The complete revamp of the unloved and long-neglected Festival Plaza was revealed by the State Government last week, marking the end of the funky Hajek scuplture, with its bold red, white, yellow and blue shapes.

Everyone’s hated it for a long time but, back in 1977, the Labor Party’s advertising honchos thought it was the perfect example of right-on, trendy, go-ahead South Australia’s zeitgeist.

Then Premier Don Dunstan fired up his snap election campaign with the following zesty commercial, filmed by local Pepper Studios for agency Barr Woollard and performed by local singer Andy Armstrong.

It’s a celebration of many things now defunct or fading – forestry (sold off), automotive manufacturing (going), steelmaking (buggered), skivvies (only worn by Greens leaders in GQ magazine shoots) and the aforementioned plaza (about to be ripped up).

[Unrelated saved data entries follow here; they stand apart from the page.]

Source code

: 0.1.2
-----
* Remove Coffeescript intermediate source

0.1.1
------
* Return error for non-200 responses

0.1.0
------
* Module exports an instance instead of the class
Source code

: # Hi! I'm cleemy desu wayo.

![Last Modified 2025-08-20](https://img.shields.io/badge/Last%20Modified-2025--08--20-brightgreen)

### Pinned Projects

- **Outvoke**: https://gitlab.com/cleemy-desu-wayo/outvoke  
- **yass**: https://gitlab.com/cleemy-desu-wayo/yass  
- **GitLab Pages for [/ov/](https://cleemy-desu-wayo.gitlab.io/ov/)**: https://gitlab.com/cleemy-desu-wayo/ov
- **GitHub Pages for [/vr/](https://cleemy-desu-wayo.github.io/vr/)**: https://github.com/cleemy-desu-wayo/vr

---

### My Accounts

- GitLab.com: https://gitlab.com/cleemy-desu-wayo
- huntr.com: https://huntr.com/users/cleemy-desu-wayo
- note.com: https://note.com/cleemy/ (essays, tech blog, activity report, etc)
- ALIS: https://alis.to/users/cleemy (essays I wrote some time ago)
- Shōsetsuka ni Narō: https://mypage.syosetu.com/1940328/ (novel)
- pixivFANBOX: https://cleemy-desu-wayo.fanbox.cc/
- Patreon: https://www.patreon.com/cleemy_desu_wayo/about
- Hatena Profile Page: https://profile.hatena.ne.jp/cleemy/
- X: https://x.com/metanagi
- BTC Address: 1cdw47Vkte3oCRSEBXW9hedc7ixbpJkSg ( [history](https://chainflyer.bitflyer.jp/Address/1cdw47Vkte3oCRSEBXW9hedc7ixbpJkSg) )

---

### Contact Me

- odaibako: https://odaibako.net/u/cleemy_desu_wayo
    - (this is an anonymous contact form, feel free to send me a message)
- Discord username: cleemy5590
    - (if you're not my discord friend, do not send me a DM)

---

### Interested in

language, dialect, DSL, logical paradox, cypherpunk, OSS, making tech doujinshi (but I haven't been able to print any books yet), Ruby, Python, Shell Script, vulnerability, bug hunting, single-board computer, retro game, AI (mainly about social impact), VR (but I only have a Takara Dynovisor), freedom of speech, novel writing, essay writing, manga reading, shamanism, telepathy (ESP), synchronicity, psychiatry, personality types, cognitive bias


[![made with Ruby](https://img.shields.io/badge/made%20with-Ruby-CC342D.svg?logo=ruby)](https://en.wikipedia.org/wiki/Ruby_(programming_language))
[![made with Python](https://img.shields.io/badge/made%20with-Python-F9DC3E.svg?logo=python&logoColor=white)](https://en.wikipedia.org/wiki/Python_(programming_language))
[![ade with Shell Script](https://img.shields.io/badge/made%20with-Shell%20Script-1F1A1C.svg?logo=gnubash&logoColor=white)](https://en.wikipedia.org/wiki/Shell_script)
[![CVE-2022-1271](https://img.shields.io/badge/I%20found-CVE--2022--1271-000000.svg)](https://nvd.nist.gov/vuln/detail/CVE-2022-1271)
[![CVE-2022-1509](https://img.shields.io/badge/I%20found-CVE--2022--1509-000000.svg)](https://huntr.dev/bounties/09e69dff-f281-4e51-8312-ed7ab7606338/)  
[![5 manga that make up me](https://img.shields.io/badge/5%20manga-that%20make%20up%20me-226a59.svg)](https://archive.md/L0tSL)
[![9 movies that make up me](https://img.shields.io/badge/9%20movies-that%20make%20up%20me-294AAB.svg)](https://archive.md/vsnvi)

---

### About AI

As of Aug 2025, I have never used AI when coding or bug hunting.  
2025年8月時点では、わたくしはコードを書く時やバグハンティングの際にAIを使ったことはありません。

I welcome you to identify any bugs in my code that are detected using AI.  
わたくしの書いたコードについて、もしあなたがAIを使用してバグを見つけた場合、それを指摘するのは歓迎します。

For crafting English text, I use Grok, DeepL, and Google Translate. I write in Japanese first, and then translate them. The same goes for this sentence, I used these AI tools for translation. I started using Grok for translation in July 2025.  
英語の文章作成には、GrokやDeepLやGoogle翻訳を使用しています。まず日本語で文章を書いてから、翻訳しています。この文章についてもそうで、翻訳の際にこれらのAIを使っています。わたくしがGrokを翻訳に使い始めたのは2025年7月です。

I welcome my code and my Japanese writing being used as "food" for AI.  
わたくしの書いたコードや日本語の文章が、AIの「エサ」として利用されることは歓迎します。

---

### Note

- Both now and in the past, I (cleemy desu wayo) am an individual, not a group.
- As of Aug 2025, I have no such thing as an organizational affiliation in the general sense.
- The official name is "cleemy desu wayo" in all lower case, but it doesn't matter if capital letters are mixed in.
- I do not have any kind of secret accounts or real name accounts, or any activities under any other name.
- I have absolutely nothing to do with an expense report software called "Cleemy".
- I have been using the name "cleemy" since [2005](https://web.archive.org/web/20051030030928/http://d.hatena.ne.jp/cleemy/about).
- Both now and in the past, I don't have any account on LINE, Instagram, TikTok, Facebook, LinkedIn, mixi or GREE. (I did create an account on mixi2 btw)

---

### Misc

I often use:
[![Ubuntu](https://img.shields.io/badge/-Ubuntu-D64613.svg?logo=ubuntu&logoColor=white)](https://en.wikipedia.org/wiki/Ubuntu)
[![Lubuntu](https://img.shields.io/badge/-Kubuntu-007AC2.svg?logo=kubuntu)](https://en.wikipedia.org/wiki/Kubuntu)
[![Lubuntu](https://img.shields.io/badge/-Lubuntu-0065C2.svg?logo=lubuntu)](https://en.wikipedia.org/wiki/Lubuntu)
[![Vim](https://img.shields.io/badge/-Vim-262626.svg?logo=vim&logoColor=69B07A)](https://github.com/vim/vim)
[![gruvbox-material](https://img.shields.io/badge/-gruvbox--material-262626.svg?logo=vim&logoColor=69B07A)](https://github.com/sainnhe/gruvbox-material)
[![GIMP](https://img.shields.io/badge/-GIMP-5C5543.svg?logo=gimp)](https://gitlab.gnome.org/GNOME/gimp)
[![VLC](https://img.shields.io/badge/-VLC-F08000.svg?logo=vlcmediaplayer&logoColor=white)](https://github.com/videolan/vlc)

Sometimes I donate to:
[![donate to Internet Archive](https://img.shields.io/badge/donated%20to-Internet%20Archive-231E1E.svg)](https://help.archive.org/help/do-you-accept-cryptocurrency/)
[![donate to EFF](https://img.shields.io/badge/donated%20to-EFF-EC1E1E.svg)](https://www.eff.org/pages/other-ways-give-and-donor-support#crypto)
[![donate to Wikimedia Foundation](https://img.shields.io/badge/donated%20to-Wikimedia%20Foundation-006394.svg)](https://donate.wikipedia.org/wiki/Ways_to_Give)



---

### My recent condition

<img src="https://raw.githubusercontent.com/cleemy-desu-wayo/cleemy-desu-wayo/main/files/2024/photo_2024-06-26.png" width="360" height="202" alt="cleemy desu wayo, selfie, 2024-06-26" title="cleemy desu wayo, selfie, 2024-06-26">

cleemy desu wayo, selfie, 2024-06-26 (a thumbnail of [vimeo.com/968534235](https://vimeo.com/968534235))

It’s also provides warm memories of when a good TVC meant a good old singalong.

The chorus is a doozy – “Thank the Lord for South Australia”.

Can we expect Jay Weatherill to do something similar for the 2018 campaign?

You can rule out Weatherill being pictured in a woolly jumper and a skivvy, but you can be assured that – more than four decades after Dunstan’s campaign – the rebuilt Festival Plaza will be part of his message.

The Raucous Caucus fires up

As everyone knows, it’s been a terribly dull federal election campaign so far – and we’re only halfway there.

The major parties haven’t hit the airwaves in earnest yet, as there is still an entire month to go.

Thank the Lord for Channel 44 – the local community TV station – which is attempting to add some humour to proceedings.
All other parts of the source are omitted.